RUTENG, BERITA FLORES – Yosef Salvius Samsoyo, S.Pd, Calon Kepala Desa (Cakades) Pong Umpu, Kecamatan Lelak, Kabupaten Manggarai, NTT mengaku sangat optimis terpilih dalam Pemilihan Kepala Desa (Pilkades) serentak pada 8 Oktober mendatang.
Obi begitu ia akrab disapa mengatakan, optimisme tersebut diakuinya atas dukungan keluarga dan masyarakat di Desa Pong Umpu. Tak hanya itu, kata dia, dukungan terus mengalir juga datang dari berbagai stakeholder seperti tokoh muda dan tokoh masyarakat di desa itu.
“Saya optimis. Apalagi dukungan keluarga, tokoh masyarakat begitu tinggi untuk mengabdi,” ujarnya kepada Beritaflores.com melalui WhatsApp Selasa, 4 Agustus 2026.
Calon Kades bernomor urut 1 ini menjelaskan, dirinya bertarung dalam kontestasi Pilkades kali ini bukan karena ambisi kekuasaan maupun jabatan, melainkan dirinya hendak memajukan Desa Pong Umpu. Tentunya dengan memanfaatkan berbagai macam potensi desa yang dimiliki saat ini.
Untuk meyakinkan warga Desa Pong Umpu, ia mengusung gagasan “Menuju Desa Pong Umpu yang maju, sehat dan mandiri”. Untuk itu, pihaknya berjanji; mewujudkan tata kelola pemerintahan desa yang baik (good governance) dengan mengutamakan pelayanan prima kepada masyarakat yang adil, bijaksana dan transparan.
“Meningkatkan pembangunan infrastruktur untuk mendukung peningkatan perekonomian desa berdasarkan prinsip demokrasi, meningkatkan sarana dan prasarana kesehatan desa sebagai upaya menuju desa sehat dan siaga,” jelas dia.
Alumni English Departement Of STKIP YPUP Makassar itu menjelaskan, pihaknya bakal mendorong pengembangan sumber daya manusia dengan mendukung UMKM masyarakat desa serta memanfaatkan sumber daya alam untuk mencapai kesejahteraan masyarakat.

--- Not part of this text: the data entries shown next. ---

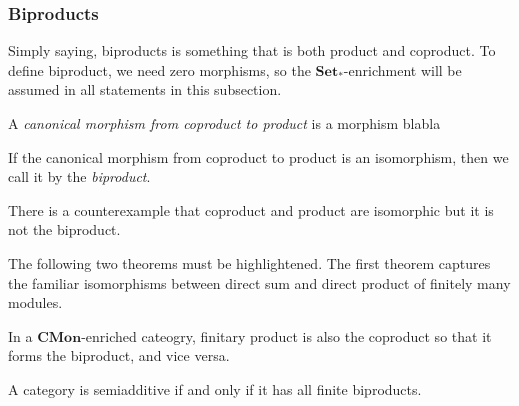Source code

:\documentclass[12pt]{article}
\begin{document}
\subsubsection{Biproducts}
Simply saying, biproducts is something that is both product and coproduct.
To define biproduct, we need zero morphisms, so the $\mathbf{Set_*}$-enrichment will be assumed in all statements in this subsection.
\begin{defn}
A \emph{canonical morphism from coproduct to product} is a morphism blabla
\end{defn}
\begin{defn}[Biproduct]
If the canonical morphism from coproduct to product is an isomorphism, then we call it by the \emph{biproduct}.
\end{defn}
There is a counterexample that coproduct and product are isomorphic but it is not the biproduct.




The following two theorems must be highlightened.
The first theorem captures the familiar isomorphisms between direct sum and direct product of finitely many modules.
\begin{thm}
In a $\mathbf{CMon}$-enriched cateogry, finitary product is also the coproduct so that it forms the biproduct, and vice versa.
\end{thm}

\begin{thm}
A category is semiadditive if and only if it has all finite biproducts.
\end{thm}
\end{document}
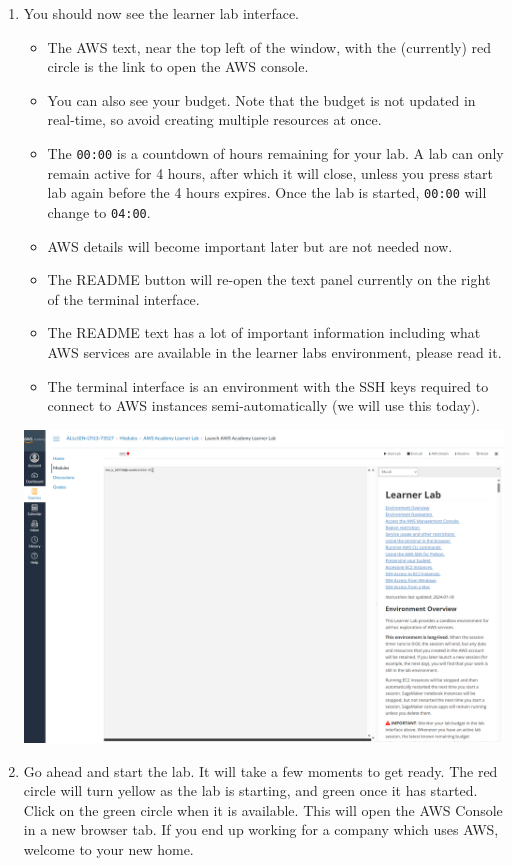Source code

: \documentclass{csse4400}
\begin{document}
\begin{enumerate}
\item You should now see the learner lab interface.
\begin{itemize}
      \item The AWS text, near the top left of the window, with the (currently) red circle is the link to open the AWS console.
      \item You can also see your budget. Note that the budget is not updated in real-time, so avoid creating multiple resources at once.
      \item The \texttt{00:00} is a countdown of hours remaining for your lab.
      A lab can only remain active for 4 hours, after which it will close, unless you press start lab again before the 4 hours expires.
      Once the lab is started, \texttt{00:00} will change to \texttt{04:00}.
      \item AWS details will become important later but are not needed now.
      \item The README button will re-open the text panel currently on the right of the terminal interface.
      \item The README text has a lot of important information including what AWS services are available in the learner labs environment, please read it.
      \item The terminal interface is an environment with the SSH keys required to connect to AWS instances semi-automatically (we will use this today).
\end{itemize}

\hspace{-6mm}
\includegraphics[width=\textwidth]{images/lab-interface}

\item Go ahead and start the lab. It will take a few moments to get ready.
      The red circle will turn yellow as the lab is starting, and green once it has started.
      Click on the green circle when it is available.
      This will open the AWS Console in a new browser tab.
      If you end up working for a company which uses AWS, welcome to your new home.


\end{enumerate}
\end{document}
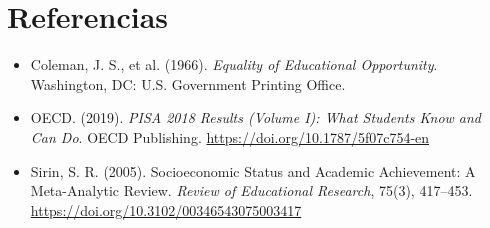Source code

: \documentclass[12pt]{article}
\begin{document}
\section*{Referencias}
\begin{itemize}
    \item Coleman, J. S., et al. (1966). \textit{Equality of Educational Opportunity}. Washington, DC: U.S. Government Printing Office.
    \item OECD. (2019). \textit{PISA 2018 Results (Volume I): What Students Know and Can Do}. OECD Publishing. \url{https://doi.org/10.1787/5f07c754-en}
    \item Sirin, S. R. (2005). Socioeconomic Status and Academic Achievement: A Meta-Analytic Review. \textit{Review of Educational Research}, 75(3), 417–453. \url{https://doi.org/10.3102/00346543075003417}
\end{itemize}
\end{document}
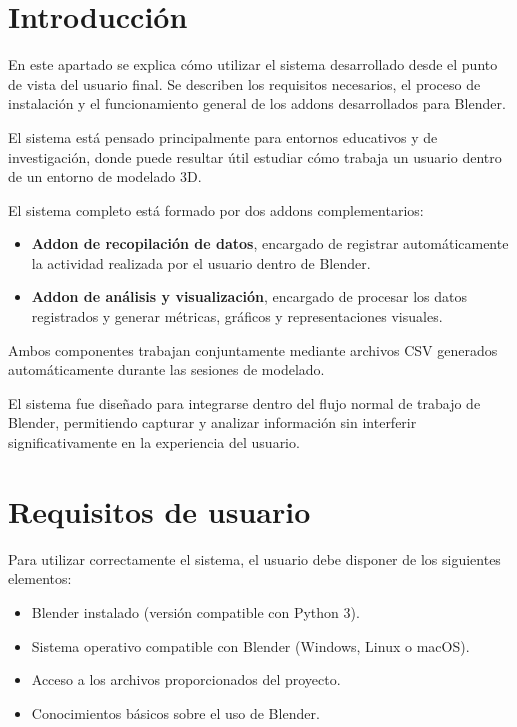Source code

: 
\section{Introducción}

En este apartado se explica cómo utilizar el sistema desarrollado desde el punto de vista del usuario final. Se describen los requisitos necesarios, el proceso de instalación y el funcionamiento general de los addons desarrollados para Blender.

El sistema está pensado principalmente para entornos educativos y de investigación, donde puede resultar útil estudiar cómo trabaja un usuario dentro de un entorno de modelado 3D.

El sistema completo está formado por dos addons complementarios:

\begin{itemize}
    \item \textbf{Addon de recopilación de datos}, encargado de registrar automáticamente la actividad realizada por el usuario dentro de Blender.
    
    \item \textbf{Addon de análisis y visualización}, encargado de procesar los datos registrados y generar métricas, gráficos y representaciones visuales.
\end{itemize}

Ambos componentes trabajan conjuntamente mediante archivos CSV generados automáticamente durante las sesiones de modelado.

El sistema fue diseñado para integrarse dentro del flujo normal de trabajo de Blender, permitiendo capturar y analizar información sin interferir significativamente en la experiencia del usuario.

\section{Requisitos de usuario}

Para utilizar correctamente el sistema, el usuario debe disponer de los siguientes elementos:

\begin{itemize}
    \item Blender instalado (versión compatible con Python 3).
    \item Sistema operativo compatible con Blender (Windows, Linux o macOS).
    \item Acceso a los archivos proporcionados del proyecto.
    \item Conocimientos básicos sobre el uso de Blender.
\end{itemize}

“Selain komoditas seperti cengkeh, kopi, porang, ada potensi lain yang tidak pernah digarap selama ini yakni pengrajin kain tenun, ini yang menjadi program prioritas (saya) untuk kemajuan Usaha Mikro, Kecil, dan Menengah (UMKM),” jelas dia.
Ia pun menggagas, pemerintah desa bukan hanya berhenti pada produktivitas produk UMKM yang dihasilkan masyarakat desa, melainkan memastikan produk tersebut bisa terjual bebas di pasaran. Tentunya, kata dia, memanfaatkan sumber daya dan kebutuhan pasar apalagi saat ini peluang ekonomi super prioritas, seperti Labuan Bajo.
“Sehingga Labuan Bajo menjadi tujuan utama pemasaran produk UMKM warga Desa Pong Umpu,” tandasnya.
Tokoh representatif orang muda Desa Pong Umpu ini juga mengaku jika terpilih, dirinya hendak merealisasikan apa yang menjadi kebutuhan desa. Tetapi hal itu bisa diwujudkan melalui sinergitas yang dibangun antara pemerintah kabupaten dengan pemerintah desa.
Meski begitu, dirinya mengakui keterbatasan budgeting yang dimiliki pemerintah desa saat ini. Namun, ia juga akan memaksimalkan peran BUMDes (Badan Usaha Milik Desa) sehingga meningkatkan Pendapatan Desa Pong Umpu. Di samping itu, pemerintah desa juga mestinya menerapkan prinsip efisiensi anggaran dengan menentukan skala prioritas pembangunan desa.
“Untuk mengatasi anggaran yang dipangkas akibat efisiensi dan fokus pemerintah pusat pada MBG (Makan Bergizi Gratis) dan Kopdes, maka Pemerintah Desa Pong Umpu seharusnya menggenjot BUMDes dengan menambah anak usaha seperti usaha ayam pedaging, sehingga dapur MBG yang ada di Kecamatan Lelak tidak membeli daging segar dari luar,” cetusnya.
Untuk diketahui, Pemilihan Kepala Desa (Pilkades) serentak di Kabupaten Manggarai, NTT tahun 2026 akan diikuti sebanyak 44 desa. Sementara pemungutan suara untuk ke-44 desa tersebut dijadwalkan berlangsung pada tanggal 8 Oktober 2026 mendatang.